**SUPPLIED ENTRIES**
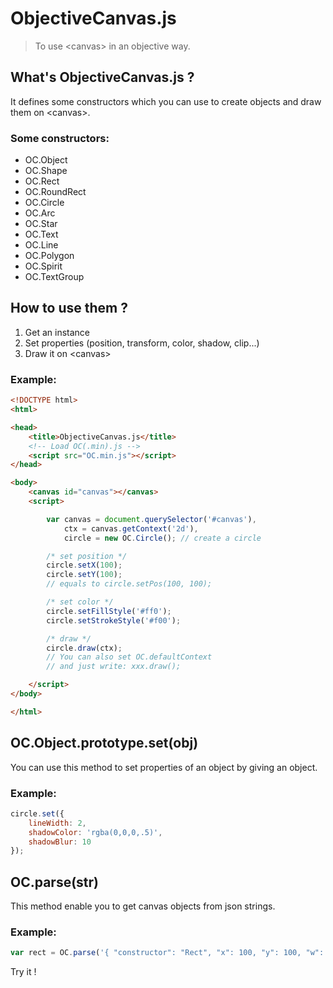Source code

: # ObjectiveCanvas.js
> To use &lt;canvas> in an objective way.

## What's ObjectiveCanvas.js ?
It defines some constructors which you can use to create objects and draw them on &lt;canvas>.
### Some constructors:
* OC.Object
* OC.Shape
* OC.Rect
* OC.RoundRect
* OC.Circle
* OC.Arc
* OC.Star
* OC.Text
* OC.Line
* OC.Polygon
* OC.Spirit
* OC.TextGroup

## How to use them ?
1. Get an instance
2. Set properties (position, transform, color, shadow, clip...)
3. Draw it on &lt;canvas>
### Example:
```html
<!DOCTYPE html>
<html>

<head>
    <title>ObjectiveCanvas.js</title>
    <!-- Load OC(.min).js -->
    <script src="OC.min.js"></script>
</head>

<body>
    <canvas id="canvas"></canvas>
    <script>

        var canvas = document.querySelector('#canvas'),
            ctx = canvas.getContext('2d'),
            circle = new OC.Circle(); // create a circle

        /* set position */
        circle.setX(100);
        circle.setY(100);
        // equals to circle.setPos(100, 100);

        /* set color */
        circle.setFillStyle('#ff0');
        circle.setStrokeStyle('#f00');

        /* draw */
        circle.draw(ctx);
        // You can also set OC.defaultContext
        // and just write: xxx.draw();

    </script>
</body>

</html>
```

## OC.Object.prototype.set(obj)
You can use this method to set properties of an object by giving an object.
### Example:
```javascript
circle.set({
    lineWidth: 2,
    shadowColor: 'rgba(0,0,0,.5)',
    shadowBlur: 10
});
```

## OC.parse(str)
This method enable you to get canvas objects from json strings.
### Example:
```javascript
var rect = OC.parse('{ "constructor": "Rect", "x": 100, "y": 100, "w": 200, "h": 200, "fillStyle": "#00f" }');
```

Try it !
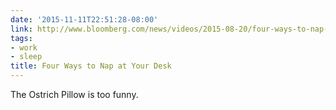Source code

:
 ```yaml
---
date: '2015-11-11T22:51:28-08:00'
link: http://www.bloomberg.com/news/videos/2015-08-20/four-ways-to-nap-at-your-desk
tags:
- work
- sleep
title: Four Ways to Nap at Your Desk
---
```


The Ostrich Pillow is too funny.
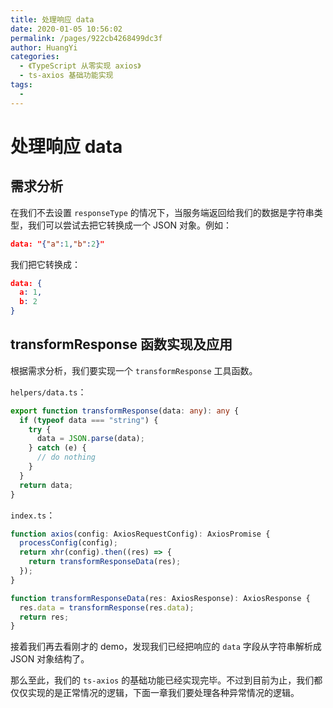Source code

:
 ```yaml
---
title: 处理响应 data
date: 2020-01-05 10:56:02
permalink: /pages/922cb4268499dc3f
author: HuangYi
categories:
  - 《TypeScript 从零实现 axios》
  - ts-axios 基础功能实现
tags:
  -
---
```


# 处理响应 data

## 需求分析

在我们不去设置 `responseType` 的情况下，当服务端返回给我们的数据是字符串类型，我们可以尝试去把它转换成一个 JSON 对象。例如：

```json
data: "{"a":1,"b":2}"
```

我们把它转换成：

```json
data: {
  a: 1,
  b: 2
}
```

## transformResponse 函数实现及应用

根据需求分析，我们要实现一个 `transformResponse` 工具函数。

`helpers/data.ts`：

```typescript
export function transformResponse(data: any): any {
  if (typeof data === "string") {
    try {
      data = JSON.parse(data);
    } catch (e) {
      // do nothing
    }
  }
  return data;
}
```

`index.ts`：

```typescript
function axios(config: AxiosRequestConfig): AxiosPromise {
  processConfig(config);
  return xhr(config).then((res) => {
    return transformResponseData(res);
  });
}

function transformResponseData(res: AxiosResponse): AxiosResponse {
  res.data = transformResponse(res.data);
  return res;
}
```

接着我们再去看刚才的 demo，发现我们已经把响应的 `data` 字段从字符串解析成 JSON 对象结构了。

那么至此，我们的 `ts-axios` 的基础功能已经实现完毕。不过到目前为止，我们都仅仅实现的是正常情况的逻辑，下面一章我们要处理各种异常情况的逻辑。
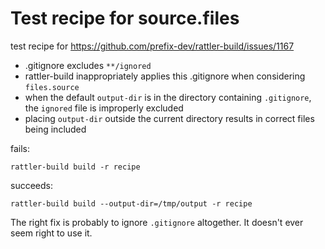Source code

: # Test recipe for source.files

test recipe for https://github.com/prefix-dev/rattler-build/issues/1167

- .gitignore excludes `**/ignored`
- rattler-build inappropriately applies this .gitignore when considering `files.source`
- when the default `output-dir` is in the directory containing `.gitignore`, the `ignored` file is improperly excluded
- placing `output-dir` outside the current directory results in correct files being included

fails:

```
rattler-build build -r recipe
```

succeeds:

```
rattler-build build --output-dir=/tmp/output -r recipe
```

The right fix is probably to ignore `.gitignore` altogether. It doesn't ever seem right to use it.
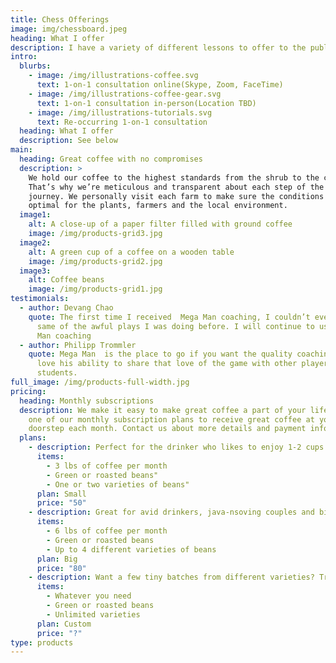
 ```yaml
---
title: Chess Offerings
image: img/chessboard.jpeg
heading: What I offer
description: I have a variety of different lessons to offer to the public
intro:
  blurbs:
    - image: /img/illustrations-coffee.svg
      text: 1-on-1 consultation online(Skype, Zoom, FaceTime)
    - image: /img/illustrations-coffee-gear.svg
      text: 1-on-1 consultation in-person(Location TBD)
    - image: /img/illustrations-tutorials.svg
      text: Re-occurring 1-on-1 consultation
  heading: What I offer
  description: See below
main:
  heading: Great coffee with no compromises
  description: >
    We hold our coffee to the highest standards from the shrub to the cup.
    That’s why we’re meticulous and transparent about each step of the coffee’s
    journey. We personally visit each farm to make sure the conditions are
    optimal for the plants, farmers and the local environment.
  image1:
    alt: A close-up of a paper filter filled with ground coffee
    image: /img/products-grid3.jpg
  image2:
    alt: A green cup of a coffee on a wooden table
    image: /img/products-grid2.jpg
  image3:
    alt: Coffee beans
    image: /img/products-grid1.jpg
testimonials:
  - author: Devang Chao
    quote: The first time I received  Mega Man coaching, I couldn’t even believe
      same of the awful plays I was doing before. I will continue to use Mega
      Man coaching
  - author: Philipp Trommler
    quote: Mega Man  is the place to go if you want the quality coaching lessons . I
      love his ability to share that love of the game with other players and
      students.
full_image: /img/products-full-width.jpg
pricing:
  heading: Monthly subscriptions
  description: We make it easy to make great coffee a part of your life. Choose
    one of our monthly subscription plans to receive great coffee at your
    doorstep each month. Contact us about more details and payment info.
  plans:
    - description: Perfect for the drinker who likes to enjoy 1-2 cups per day.
      items:
        - 3 lbs of coffee per month
        - Green or roasted beans"
        - One or two varieties of beans"
      plan: Small
      price: "50"
    - description: Great for avid drinkers, java-nsoving couples and bigger crowds
      items:
        - 6 lbs of coffee per month
        - Green or roasted beans
        - Up to 4 different varieties of beans
      plan: Big
      price: "80"
    - description: Want a few tiny batches from different varieties? Try our custom plan
      items:
        - Whatever you need
        - Green or roasted beans
        - Unlimited varieties
      plan: Custom
      price: "?"
type: products
---
```

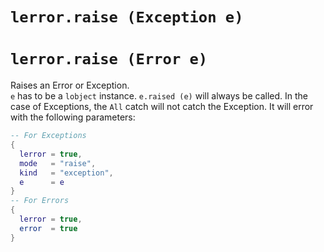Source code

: # `lerror.raise (Exception e)`
# `lerror.raise (Error e)`
Raises an Error or Exception.  
`e` has to be a `lobject` instance. `e.raised (e)` will always be called. In the case of Exceptions, the `All` catch will not catch the Exception. It will error with the following parameters:
```lua
-- For Exceptions
{
  lerror = true,
  mode   = "raise",
  kind   = "exception",
  e      = e
}
-- For Errors
{
  lerror = true,
  error  = true
}
```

**YOUR TASK**
Reply with the number only, stating how many lines in the listing hold the string "ignored".

**RESPONSE BELOW**
2